[Source texts of formatted documents]

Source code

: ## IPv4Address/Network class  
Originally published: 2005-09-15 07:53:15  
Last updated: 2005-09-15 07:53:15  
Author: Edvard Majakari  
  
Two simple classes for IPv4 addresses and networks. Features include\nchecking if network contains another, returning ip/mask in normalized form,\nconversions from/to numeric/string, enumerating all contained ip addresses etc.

(Problem statement) The records above are to be printed in full, exactly as they appear.

(Response)
Source code

: ## IPv4Address/Network class  
Originally published: 2005-09-15 07:53:15  
Last updated: 2005-09-15 07:53:15  
Author: Edvard Majakari  
  
Two simple classes for IPv4 addresses and networks. Features include\nchecking if network contains another, returning ip/mask in normalized form,\nconversions from/to numeric/string, enumerating all contained ip addresses etc.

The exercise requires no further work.